ASSIGNMENT: Please reproduce every record, keeping each one exactly as written.
◇ ◇ ◇ ◇ ◇ ◇ ◇
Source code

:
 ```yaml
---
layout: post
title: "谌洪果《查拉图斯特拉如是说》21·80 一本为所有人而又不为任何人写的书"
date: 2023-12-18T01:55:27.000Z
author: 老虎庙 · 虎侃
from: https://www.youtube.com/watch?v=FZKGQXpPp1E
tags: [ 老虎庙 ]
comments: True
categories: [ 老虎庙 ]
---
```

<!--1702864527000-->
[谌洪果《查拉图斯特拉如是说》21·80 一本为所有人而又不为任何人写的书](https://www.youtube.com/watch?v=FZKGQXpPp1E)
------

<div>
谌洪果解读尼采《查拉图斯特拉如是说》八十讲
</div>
◇ ◇ ◇ ◇ ◇ ◇ ◇
EXERCISE RESPONSE:
Source code

:
 ```yaml
---
layout: post
title: "谌洪果《查拉图斯特拉如是说》21·80 一本为所有人而又不为任何人写的书"
date: 2023-12-18T01:55:27.000Z
author: 老虎庙 · 虎侃
from: https://www.youtube.com/watch?v=FZKGQXpPp1E
tags: [ 老虎庙 ]
comments: True
categories: [ 老虎庙 ]
---
```

<!--1702864527000-->
[谌洪果《查拉图斯特拉如是说》21·80 一本为所有人而又不为任何人写的书](https://www.youtube.com/watch?v=FZKGQXpPp1E)
------

<div>
谌洪果解读尼采《查拉图斯特拉如是说》八十讲
</div>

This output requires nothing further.